--- WHAT TO WORK ON ---
The number of lines holding "assisted" is all you should give; count them in the records below.

--- EXERCISE INPUTS ---
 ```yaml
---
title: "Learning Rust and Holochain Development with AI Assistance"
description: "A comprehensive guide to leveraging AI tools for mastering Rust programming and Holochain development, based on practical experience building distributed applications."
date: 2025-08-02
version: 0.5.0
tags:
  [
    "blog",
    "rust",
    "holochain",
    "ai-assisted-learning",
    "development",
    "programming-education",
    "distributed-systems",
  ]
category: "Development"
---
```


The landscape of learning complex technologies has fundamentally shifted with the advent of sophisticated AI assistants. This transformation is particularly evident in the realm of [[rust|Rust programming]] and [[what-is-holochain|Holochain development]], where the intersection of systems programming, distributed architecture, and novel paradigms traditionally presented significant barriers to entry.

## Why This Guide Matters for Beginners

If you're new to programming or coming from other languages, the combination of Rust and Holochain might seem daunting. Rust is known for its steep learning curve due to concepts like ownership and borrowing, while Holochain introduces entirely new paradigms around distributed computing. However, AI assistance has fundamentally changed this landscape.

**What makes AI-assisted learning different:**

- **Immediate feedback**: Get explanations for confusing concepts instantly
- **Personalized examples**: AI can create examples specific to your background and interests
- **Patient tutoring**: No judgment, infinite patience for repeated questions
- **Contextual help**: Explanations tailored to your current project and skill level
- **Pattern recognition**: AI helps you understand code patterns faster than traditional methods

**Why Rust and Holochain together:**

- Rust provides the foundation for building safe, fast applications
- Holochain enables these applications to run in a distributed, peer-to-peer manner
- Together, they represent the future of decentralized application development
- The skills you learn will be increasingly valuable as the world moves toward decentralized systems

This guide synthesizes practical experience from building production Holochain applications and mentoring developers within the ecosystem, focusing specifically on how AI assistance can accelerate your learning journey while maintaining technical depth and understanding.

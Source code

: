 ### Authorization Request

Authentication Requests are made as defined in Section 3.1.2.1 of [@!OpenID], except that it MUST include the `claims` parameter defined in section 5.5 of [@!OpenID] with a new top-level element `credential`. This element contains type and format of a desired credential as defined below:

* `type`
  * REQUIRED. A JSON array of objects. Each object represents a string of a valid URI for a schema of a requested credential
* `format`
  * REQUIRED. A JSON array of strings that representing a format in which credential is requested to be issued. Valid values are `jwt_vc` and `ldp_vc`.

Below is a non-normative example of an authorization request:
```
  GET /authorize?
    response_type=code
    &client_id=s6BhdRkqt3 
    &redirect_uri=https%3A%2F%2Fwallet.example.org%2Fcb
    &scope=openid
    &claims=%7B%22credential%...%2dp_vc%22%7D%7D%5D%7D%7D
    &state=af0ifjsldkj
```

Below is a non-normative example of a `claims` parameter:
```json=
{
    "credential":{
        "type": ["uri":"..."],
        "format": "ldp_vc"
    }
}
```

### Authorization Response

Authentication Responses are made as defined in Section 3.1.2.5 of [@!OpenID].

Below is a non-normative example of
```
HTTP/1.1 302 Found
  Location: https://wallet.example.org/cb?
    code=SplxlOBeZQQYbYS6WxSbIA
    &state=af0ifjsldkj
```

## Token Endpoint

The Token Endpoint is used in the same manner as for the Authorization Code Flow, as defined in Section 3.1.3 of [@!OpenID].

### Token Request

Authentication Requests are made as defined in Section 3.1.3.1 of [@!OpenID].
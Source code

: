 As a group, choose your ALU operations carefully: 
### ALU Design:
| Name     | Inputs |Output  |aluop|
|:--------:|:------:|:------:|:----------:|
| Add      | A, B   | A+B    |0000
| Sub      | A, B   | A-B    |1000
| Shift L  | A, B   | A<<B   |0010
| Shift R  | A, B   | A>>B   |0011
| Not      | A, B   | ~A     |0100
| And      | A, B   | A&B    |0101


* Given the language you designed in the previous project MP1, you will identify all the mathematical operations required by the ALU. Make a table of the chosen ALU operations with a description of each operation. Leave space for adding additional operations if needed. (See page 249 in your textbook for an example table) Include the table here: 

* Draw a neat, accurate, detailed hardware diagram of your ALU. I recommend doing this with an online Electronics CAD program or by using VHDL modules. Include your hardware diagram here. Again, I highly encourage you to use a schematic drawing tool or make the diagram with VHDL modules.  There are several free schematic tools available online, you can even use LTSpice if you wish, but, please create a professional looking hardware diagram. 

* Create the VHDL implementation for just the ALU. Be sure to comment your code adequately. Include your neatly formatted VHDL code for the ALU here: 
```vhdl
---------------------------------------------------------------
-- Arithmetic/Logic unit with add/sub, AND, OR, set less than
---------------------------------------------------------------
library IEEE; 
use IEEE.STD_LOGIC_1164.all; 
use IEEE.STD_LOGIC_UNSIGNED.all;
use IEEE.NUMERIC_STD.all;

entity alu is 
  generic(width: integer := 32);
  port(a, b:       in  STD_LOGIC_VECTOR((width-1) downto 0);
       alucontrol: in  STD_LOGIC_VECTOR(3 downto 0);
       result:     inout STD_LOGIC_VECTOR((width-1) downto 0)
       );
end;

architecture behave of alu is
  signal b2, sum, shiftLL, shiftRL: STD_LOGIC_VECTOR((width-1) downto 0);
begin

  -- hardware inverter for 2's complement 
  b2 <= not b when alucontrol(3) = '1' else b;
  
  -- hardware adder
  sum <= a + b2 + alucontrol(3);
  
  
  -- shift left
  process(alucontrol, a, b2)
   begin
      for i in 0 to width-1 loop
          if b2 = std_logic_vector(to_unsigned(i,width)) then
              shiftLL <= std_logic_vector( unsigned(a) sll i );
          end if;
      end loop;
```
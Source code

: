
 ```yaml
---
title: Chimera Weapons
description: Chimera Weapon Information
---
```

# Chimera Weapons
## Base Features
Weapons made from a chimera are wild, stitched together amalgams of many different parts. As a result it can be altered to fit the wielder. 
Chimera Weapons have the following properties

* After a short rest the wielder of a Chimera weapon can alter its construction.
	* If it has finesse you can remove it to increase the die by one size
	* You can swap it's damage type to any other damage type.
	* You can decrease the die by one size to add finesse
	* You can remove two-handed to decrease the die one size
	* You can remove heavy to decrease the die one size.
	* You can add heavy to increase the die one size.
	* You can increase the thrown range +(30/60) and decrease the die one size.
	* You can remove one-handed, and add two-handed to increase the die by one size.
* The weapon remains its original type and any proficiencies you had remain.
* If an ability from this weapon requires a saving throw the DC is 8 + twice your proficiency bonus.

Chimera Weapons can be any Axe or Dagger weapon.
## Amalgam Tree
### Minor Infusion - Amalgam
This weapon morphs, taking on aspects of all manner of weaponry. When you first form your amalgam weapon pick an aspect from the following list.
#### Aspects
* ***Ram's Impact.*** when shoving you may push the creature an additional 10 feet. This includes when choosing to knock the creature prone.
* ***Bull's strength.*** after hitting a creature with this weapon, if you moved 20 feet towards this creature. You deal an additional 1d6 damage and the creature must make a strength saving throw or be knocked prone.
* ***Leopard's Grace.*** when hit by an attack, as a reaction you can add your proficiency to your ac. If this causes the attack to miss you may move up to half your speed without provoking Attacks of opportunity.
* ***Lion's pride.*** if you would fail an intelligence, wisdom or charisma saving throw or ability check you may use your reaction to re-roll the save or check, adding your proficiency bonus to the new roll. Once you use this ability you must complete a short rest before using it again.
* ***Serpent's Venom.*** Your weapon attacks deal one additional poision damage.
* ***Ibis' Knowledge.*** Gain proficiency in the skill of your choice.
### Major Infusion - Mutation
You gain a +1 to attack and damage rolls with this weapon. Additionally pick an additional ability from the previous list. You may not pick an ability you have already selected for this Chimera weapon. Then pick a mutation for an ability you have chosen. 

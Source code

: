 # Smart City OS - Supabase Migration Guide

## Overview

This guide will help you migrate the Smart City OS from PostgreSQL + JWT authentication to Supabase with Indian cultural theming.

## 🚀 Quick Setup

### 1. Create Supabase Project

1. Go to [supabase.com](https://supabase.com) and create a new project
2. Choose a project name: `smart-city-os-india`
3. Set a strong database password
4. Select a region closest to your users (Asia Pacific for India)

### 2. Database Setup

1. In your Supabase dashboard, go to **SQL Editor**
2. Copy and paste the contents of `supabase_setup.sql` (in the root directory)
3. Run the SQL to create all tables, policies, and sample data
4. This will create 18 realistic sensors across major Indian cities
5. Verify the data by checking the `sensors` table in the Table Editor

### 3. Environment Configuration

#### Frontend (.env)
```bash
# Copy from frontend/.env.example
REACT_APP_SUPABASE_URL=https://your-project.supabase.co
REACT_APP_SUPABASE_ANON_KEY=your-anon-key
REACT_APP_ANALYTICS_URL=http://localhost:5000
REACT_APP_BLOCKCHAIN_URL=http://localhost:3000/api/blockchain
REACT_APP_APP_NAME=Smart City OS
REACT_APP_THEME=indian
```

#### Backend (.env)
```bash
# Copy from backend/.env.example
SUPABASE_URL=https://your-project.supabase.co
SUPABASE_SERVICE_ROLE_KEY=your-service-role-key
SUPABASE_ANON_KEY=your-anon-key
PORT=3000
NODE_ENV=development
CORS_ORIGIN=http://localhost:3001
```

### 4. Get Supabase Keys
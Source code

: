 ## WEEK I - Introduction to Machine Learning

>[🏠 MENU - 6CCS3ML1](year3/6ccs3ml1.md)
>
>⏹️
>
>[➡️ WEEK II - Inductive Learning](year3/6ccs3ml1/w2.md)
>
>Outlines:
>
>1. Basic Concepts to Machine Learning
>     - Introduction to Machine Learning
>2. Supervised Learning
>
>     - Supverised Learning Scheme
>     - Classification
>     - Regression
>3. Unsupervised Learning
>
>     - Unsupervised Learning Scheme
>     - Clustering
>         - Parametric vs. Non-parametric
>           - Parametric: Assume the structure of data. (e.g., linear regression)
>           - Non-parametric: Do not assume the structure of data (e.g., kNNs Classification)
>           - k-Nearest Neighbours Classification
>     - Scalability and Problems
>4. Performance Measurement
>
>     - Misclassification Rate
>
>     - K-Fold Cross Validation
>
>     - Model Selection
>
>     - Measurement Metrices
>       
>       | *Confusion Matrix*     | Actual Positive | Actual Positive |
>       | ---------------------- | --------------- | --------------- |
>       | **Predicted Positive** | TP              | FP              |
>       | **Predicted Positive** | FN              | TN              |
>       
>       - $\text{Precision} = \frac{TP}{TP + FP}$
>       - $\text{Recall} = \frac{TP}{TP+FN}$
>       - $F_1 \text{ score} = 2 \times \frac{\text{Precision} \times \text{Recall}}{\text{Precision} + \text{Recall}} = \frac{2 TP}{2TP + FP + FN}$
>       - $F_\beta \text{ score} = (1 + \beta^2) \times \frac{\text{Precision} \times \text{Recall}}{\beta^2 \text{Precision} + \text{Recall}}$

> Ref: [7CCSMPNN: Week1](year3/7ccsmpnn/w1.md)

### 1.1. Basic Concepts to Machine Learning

--- OUTPUT FOR THIS TASK ---
2